Man ließ es sich allerdings nicht nehmen, auch gegen aktive Antifaschisten aktiv zu werden, also gegen diejenigen, die über Jahre hinweg als Einzige gegen den Naziterror in Dortmund vorgingen:
Das von unabhängigen Antifaschisten organisierte „Antifa-Camp“ gegen die örtlichen Naziaktivitäten wurde kurzerhand von der Stadt verboten. Neben fadenscheinigen „Argumenten“, wie etwa einer angeblich nichtvorhandenen Abwasserentsorgung, müsse damit gerechnet werden, dass sich die Nazis durch ein Antifa-Camp provoziert fühlen könnten.
Zu soviel Dreistigkeit fällt einem nichts mehr ein.

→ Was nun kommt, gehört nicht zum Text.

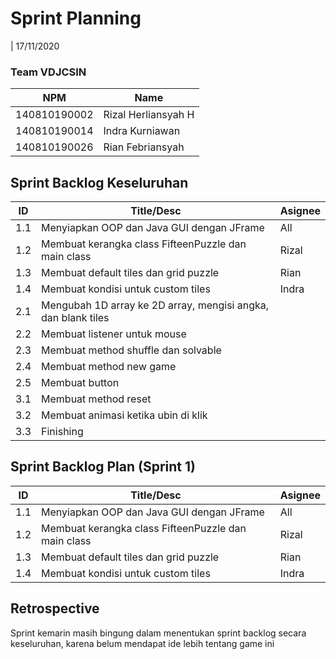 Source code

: # Sprint Planning

| 17/11/2020

### Team VDJCSIN

| NPM          | Name                |
| ------------ | ------------------- |
| 140810190002 | Rizal Herliansyah H |
| 140810190014 | Indra Kurniawan     |
| 140810190026 | Rian Febriansyah    |

## Sprint Backlog Keseluruhan

| ID  | Title/Desc                                                    | Asignee |
| --- | ------------------------------------------------------------- | ------- |
| 1.1 | Menyiapkan OOP dan Java GUI dengan JFrame                     | All     |
| 1.2 | Membuat kerangka class FifteenPuzzle dan main class           | Rizal   |
| 1.3 | Membuat default tiles dan grid puzzle                         | Rian    |
| 1.4 | Membuat kondisi untuk custom tiles                            | Indra   |
| 2.1 | Mengubah 1D array ke 2D array, mengisi angka, dan blank tiles |         |
| 2.2 | Membuat listener untuk mouse                                  |         |
| 2.3 | Membuat method shuffle dan solvable                           |         |
| 2.4 | Membuat method new game                                       |         |
| 2.5 | Membuat button                                                |         |
| 3.1 | Membuat method reset                                          |         |
| 3.2 | Membuat animasi ketika ubin di klik                           |         |
| 3.3 | Finishing                                                     |         |

## Sprint Backlog Plan (Sprint 1)

| ID  | Title/Desc                                          | Asignee |
| --- | --------------------------------------------------- | ------- |
| 1.1 | Menyiapkan OOP dan Java GUI dengan JFrame           | All     |
| 1.2 | Membuat kerangka class FifteenPuzzle dan main class | Rizal   |
| 1.3 | Membuat default tiles dan grid puzzle               | Rian    |
| 1.4 | Membuat kondisi untuk custom tiles                  | Indra   |

## Retrospective

Sprint kemarin masih bingung dalam menentukan sprint backlog secara keseluruhan, karena belum mendapat ide lebih tentang game ini
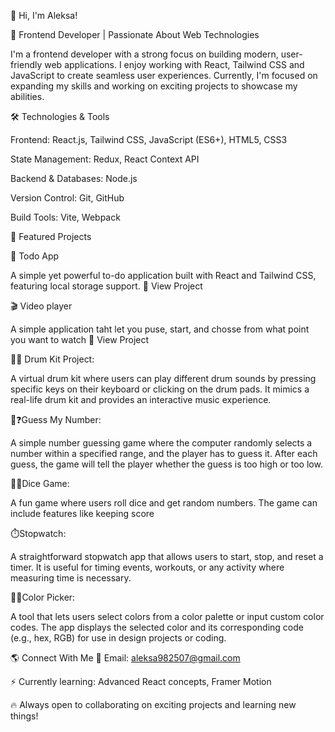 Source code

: 👋 Hi, I'm Aleksa!

🚀 Frontend Developer | Passionate About Web Technologies

I'm a frontend developer with a strong focus on building modern, user-friendly web applications. I enjoy working with React, Tailwind CSS and JavaScript to create seamless user experiences. Currently, I'm focused on expanding my skills and working on exciting projects to showcase my abilities.

🛠️ Technologies & Tools

Frontend: React.js, Tailwind CSS, JavaScript (ES6+), HTML5, CSS3

State Management: Redux, React Context API

Backend & Databases: Node.js

Version Control: Git, GitHub

Build Tools: Vite, Webpack

📌 Featured Projects

📝 Todo App

A simple yet powerful to-do application built with React and Tailwind CSS, featuring local storage support.
🔗 View Project

🎬 Video player

A simple application taht let you puse, start, and chosse from what point you want to watch 
🔗 View Project


🎵🥁 Drum Kit Project:

A virtual drum kit where users can play different drum sounds by pressing specific keys on their keyboard
or clicking on the drum pads. It mimics a real-life drum kit and provides an interactive music experience.


🔢❓Guess My Number:

A simple number guessing game where the computer randomly selects a number within a specified range, 
and the player has to guess it. After each guess, the game will tell the player whether the guess is too high or too low.


🎲🎲Dice Game:

A fun game where users roll dice and get random numbers. The game can include features like keeping score 


⏱️Stopwatch:

A straightforward stopwatch app that allows users to start, stop, and reset a timer. It is useful for timing events, workouts, 
or any activity where measuring time is necessary.


🎨🔲Color Picker:

A tool that lets users select colors from a color palette or input custom color codes. 
The app displays the selected color and its corresponding code (e.g., hex, RGB) for use in design projects or coding.


🌎 Connect With Me
📩 Email: aleksa982507@gmail.com

⚡ Currently learning: Advanced React concepts, Framer Motion

🔥 Always open to collaborating on exciting projects and learning new things!
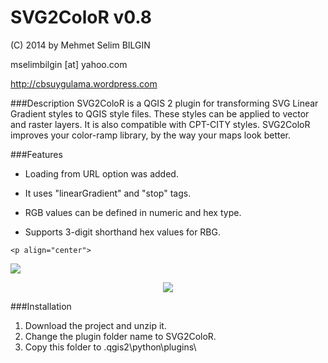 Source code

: SVG2ColoR v0.8
==========


(C) 2014 by Mehmet Selim BILGIN

mselimbilgin [at] yahoo.com

http://cbsuygulama.wordpress.com



###Description
SVG2ColoR is a QGIS 2 plugin for transforming SVG Linear Gradient styles to QGIS style files. These styles can be applied to vector and raster layers. It is also compatible with CPT-CITY styles. SVG2ColoR improves your color-ramp library, by the way your maps look better.

###Features

   - Loading from URL option was added.
   
   - It uses "linearGradient" and  "stop" tags.

   - RGB values can be defined in numeric and hex type.
   
   - Supports 3-digit shorthand hex values for RBG.
   



    
    
    
    <p align="center">
  <img src="https://lh5.googleusercontent.com/-NxXmWX2UwVo/U72QoLYpWMI/AAAAAAAAAkM/MPRS3cYi_dw/w574-h397-no/11.png"/>
</p>
    <p align="center">
  <img src="https://lh6.googleusercontent.com/-de8Pm7pNV0Q/U72QoML6xgI/AAAAAAAAAkQ/k6hRcg_a2WA/w574-h397-no/12.png"/>
</p>


###Installation

1. Download the project and unzip it.
2. Change the plugin folder name to SVG2ColoR. 
3. Copy this folder to .qgis2\python\plugins\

Und OB Sierau setzte noch einen, bzw. zwei, drauf:
Wir können auch Mitgliedern aus dem Alerta-Bündnis* helfen, aus der Szene auszusteigen. und „die linke Szene ist eine Unkultur“.
Aber zurück nach Wolgast:
Natürlich gibt es im Forum des NDR auch sehr viele Kommentare, die den Machern der Doku nicht reflexartig „Nestbeschmutzung“ vorwerfen, sondern die oben erwähnte Doku richtig interpretieren. Und erfreulicherweise gibt es vor Ort auch Menschen, die sich mit den Flüchtlingen solidarisieren.
Ob sich darunter auch die um den Ruf Wolgasts Besorgten befinden, bleibt erst mal dahingestellt.